For a minute I thought I was in the middle of a James Bond movie somewhere in Russia and far from California. Once inside the small baggage claim area, my husband and I gathered our luggage and our taxi driver was waiting for us. A friendly man who spoke in his best broken English explained the history and difference between Buda and Pest. Simply put, the Danube River divides Budapest, with Buda on one side and Pest on the other side. Together they united to become Budapest.

Driving from the airport, there were grey decayed buildings lining the road, reminding me that I was in old Eastern Europe. This is not the sunny Mediterranean or carefree Paris: this city has a serious feeling.

We checked into the Hilton Budapest, which sits in the Castle District, a UNESCO site with stunning views of the Danube and the Parliament building. The hotel not only lodged tourists — we saw business people from Europe and Canada who were expanding their companies in Hungary.

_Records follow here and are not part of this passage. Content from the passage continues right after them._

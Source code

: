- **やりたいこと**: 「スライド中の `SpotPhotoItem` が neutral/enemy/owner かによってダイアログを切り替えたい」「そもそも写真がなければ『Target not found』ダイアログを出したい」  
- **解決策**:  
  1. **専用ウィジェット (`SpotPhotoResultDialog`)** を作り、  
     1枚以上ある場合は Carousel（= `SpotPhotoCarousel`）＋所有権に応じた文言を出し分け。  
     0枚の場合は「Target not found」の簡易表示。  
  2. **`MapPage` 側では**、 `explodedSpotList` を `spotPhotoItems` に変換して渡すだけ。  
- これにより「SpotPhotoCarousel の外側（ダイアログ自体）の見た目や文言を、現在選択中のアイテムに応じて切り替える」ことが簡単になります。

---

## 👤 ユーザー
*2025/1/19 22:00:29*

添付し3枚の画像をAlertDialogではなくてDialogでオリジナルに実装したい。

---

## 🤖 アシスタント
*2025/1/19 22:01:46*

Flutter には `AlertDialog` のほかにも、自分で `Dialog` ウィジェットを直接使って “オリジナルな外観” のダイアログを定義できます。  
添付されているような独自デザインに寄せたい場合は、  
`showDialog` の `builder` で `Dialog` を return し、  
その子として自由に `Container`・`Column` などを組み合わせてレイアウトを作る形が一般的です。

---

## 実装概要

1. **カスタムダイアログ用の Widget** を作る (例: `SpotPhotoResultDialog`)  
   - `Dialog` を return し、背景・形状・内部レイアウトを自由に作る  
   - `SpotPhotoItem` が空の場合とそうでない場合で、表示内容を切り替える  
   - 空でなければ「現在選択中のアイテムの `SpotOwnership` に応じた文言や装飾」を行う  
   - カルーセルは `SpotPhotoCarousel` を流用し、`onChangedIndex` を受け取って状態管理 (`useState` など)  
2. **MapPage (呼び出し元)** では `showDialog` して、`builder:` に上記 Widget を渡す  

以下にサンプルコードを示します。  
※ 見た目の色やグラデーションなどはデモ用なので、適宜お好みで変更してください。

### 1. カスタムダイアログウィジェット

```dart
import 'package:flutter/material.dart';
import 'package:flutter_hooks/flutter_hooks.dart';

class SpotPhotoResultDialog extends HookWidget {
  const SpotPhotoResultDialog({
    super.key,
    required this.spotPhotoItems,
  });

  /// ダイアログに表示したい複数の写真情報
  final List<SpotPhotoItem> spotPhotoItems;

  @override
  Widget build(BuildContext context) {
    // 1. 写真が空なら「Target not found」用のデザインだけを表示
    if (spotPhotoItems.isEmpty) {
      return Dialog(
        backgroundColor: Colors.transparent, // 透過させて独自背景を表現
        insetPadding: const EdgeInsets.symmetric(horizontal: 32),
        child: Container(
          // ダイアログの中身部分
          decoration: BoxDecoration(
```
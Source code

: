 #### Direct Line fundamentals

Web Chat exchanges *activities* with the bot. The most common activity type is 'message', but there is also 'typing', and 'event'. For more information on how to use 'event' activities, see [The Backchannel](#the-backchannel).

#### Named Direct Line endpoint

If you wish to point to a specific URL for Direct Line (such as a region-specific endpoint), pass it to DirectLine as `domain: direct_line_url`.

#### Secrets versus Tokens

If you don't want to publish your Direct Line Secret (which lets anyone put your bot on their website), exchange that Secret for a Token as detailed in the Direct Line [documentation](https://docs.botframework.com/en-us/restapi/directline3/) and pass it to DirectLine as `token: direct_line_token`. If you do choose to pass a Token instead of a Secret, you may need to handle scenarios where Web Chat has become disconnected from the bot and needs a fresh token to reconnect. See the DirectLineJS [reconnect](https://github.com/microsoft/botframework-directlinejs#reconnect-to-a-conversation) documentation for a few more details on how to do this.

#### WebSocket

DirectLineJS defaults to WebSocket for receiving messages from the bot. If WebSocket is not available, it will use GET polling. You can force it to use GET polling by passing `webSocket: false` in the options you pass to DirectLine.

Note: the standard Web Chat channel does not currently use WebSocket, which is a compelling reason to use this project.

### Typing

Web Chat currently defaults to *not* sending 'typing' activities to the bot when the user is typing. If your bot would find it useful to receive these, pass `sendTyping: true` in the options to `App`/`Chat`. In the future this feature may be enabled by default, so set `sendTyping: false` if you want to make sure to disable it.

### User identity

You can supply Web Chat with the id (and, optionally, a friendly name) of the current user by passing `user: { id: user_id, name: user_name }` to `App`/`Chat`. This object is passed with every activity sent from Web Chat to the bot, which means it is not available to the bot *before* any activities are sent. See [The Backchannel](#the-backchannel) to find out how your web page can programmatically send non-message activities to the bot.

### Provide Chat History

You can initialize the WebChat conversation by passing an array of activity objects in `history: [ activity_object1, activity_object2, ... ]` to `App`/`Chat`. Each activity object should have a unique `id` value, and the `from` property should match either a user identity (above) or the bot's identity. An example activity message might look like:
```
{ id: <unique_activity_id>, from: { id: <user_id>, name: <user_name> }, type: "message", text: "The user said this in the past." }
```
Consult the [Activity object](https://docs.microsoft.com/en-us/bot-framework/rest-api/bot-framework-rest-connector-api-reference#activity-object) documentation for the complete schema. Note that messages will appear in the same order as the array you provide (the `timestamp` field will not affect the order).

For dinner, we ate chicken and fish with lots of paprika and drank refreshing Hungarian wines. St. Matthias Church next door had a Sunday morning Latin Mass at 11 a.m. and we decided to attend.

We entered the church and were stopped by two men who told us to come back at 1 p.m. for public time. We assured them we were there to attend Mass and were finally allowed entrance. The Mass was full of reverent worshippers, and they devotedly followed the priest’s direction and sang with the angelic-sounding choir. It was evident to me that they didn’t take their freedom to worship lightly.

Café Ruszwurm, a 200-year-old pastry shop was nearby, and we stopped inside the small café with dark wood cabinetry and bistro tables. Sipping a cappuccino and eating a layered crème pastry, I could only imagine the conversations that took place during Hungary’s many wars, revolutions and communist occupation. A memorial for the many who sacrificed their lives for Hungary’s indepence is Hero’s Square, which allowed an opportunity to reflect on the cost of this freedom.

Since it was December, the Christmas Markets were buzzing with locals and tourists shopping and drinking hot mulled wine in a festive atmosphere. Vendors hawked an array of hand-carved wooden spoons, leather belts, colorful ornaments and even a big pan of hot goulash.

An old world feeling still exists in Budapest, which has experienced periods of destruction and rebuilt itself to move ahead in modern times. My next trip to Budapest will involve soaking in their many hot thermal spas and eating more goulash.